2. You’re over-booked and  OH SO BUSY. 

When your business is booming, it’s a sure sign that it can handle a service price bump. Think of it this way: if you’re working at your full capacity and it’s starting to feel overwhelming. you might wonder, how can I continue to grow my business when I’m already slammed and out of energyBy raising your prices!

Sure, some of your clients will fall off, but if you’re overbooked, that can actually be a GOOD thing. You’ll always attract new clients who value you and your work at your new price point. The extra space in your schedule will allow you to work more sustainably while still bringing in great profits. I know it can be scary to change things up like this but TRUST me. it’s so worth it! And if your clients value your unique eye and services, they’ll stick around; if not, it just wasn’t meant to be.

3. You’ve been charging the same amount for your work for over 2 years and haven’t reevaluated your session fees or offerings.

Your business is constantly growing and changing (just like you!) and as time goes on. I guarantee you’re getting better and better at your craft. Shouldn’t your prices reflect your increased awesomeness? Consider this: in almost any other job, you’d be evaluated for a raise every year. Your boss would consider your performance, the budget of the company, and your goals in assessing how much more money to give you. When you’re a business owner, you’ve got to do the same for yourself and your company. 

Take a look at your session fee. Does it feel like it accurately represents the amount of time and effort you’re putting in, your expertise, and your number of years in business? Once you’ve figured that part out, assess if the market can handle a price increase. Are there others in your area who are charging more? Are your clients coming back? Can your business sustain a few lost clients in exchange for new ones who can pay your new fees? Will your clients even notice the cost difference?  These are all considerations in raising your session fee. In general, I like to keep an eye on my session fees and offering prices and tweak them a bit every 2-to 4 years . If it’s been longer than that for you, it’s definitely time for a little refresh!

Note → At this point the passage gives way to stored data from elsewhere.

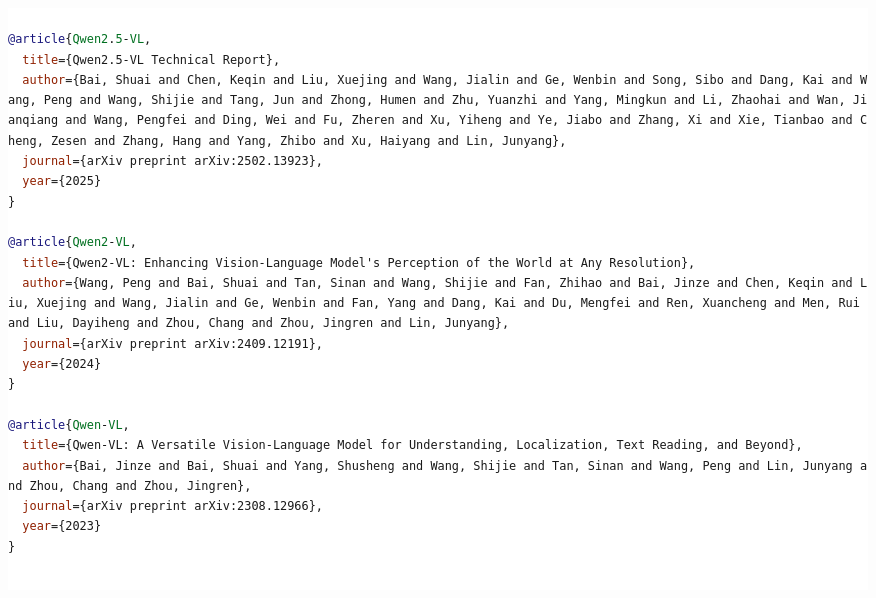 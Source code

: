 


```BibTeX

@article{Qwen2.5-VL,
  title={Qwen2.5-VL Technical Report},
  author={Bai, Shuai and Chen, Keqin and Liu, Xuejing and Wang, Jialin and Ge, Wenbin and Song, Sibo and Dang, Kai and Wang, Peng and Wang, Shijie and Tang, Jun and Zhong, Humen and Zhu, Yuanzhi and Yang, Mingkun and Li, Zhaohai and Wan, Jianqiang and Wang, Pengfei and Ding, Wei and Fu, Zheren and Xu, Yiheng and Ye, Jiabo and Zhang, Xi and Xie, Tianbao and Cheng, Zesen and Zhang, Hang and Yang, Zhibo and Xu, Haiyang and Lin, Junyang},
  journal={arXiv preprint arXiv:2502.13923},
  year={2025}
}

@article{Qwen2-VL,
  title={Qwen2-VL: Enhancing Vision-Language Model's Perception of the World at Any Resolution},
  author={Wang, Peng and Bai, Shuai and Tan, Sinan and Wang, Shijie and Fan, Zhihao and Bai, Jinze and Chen, Keqin and Liu, Xuejing and Wang, Jialin and Ge, Wenbin and Fan, Yang and Dang, Kai and Du, Mengfei and Ren, Xuancheng and Men, Rui and Liu, Dayiheng and Zhou, Chang and Zhou, Jingren and Lin, Junyang},
  journal={arXiv preprint arXiv:2409.12191},
  year={2024}
}

@article{Qwen-VL,
  title={Qwen-VL: A Versatile Vision-Language Model for Understanding, Localization, Text Reading, and Beyond},
  author={Bai, Jinze and Bai, Shuai and Yang, Shusheng and Wang, Shijie and Tan, Sinan and Wang, Peng and Lin, Junyang and Zhou, Chang and Zhou, Jingren},
  journal={arXiv preprint arXiv:2308.12966},
  year={2023}
}
```

<br>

Have you struggled with any of the 3 signs you’re undercharging in your photography business? While there’s no magic formula for raising your prices, it’s important to consider your options and make sure you’re not chronically undercharging. Giving away too much in your sessions is not only bad for your own business, it’s flat-out unsustainable for your time and energy! Build your business intentionally with prices that work for you – and if you’re undercharging, I challenge you to up your prices TODAY!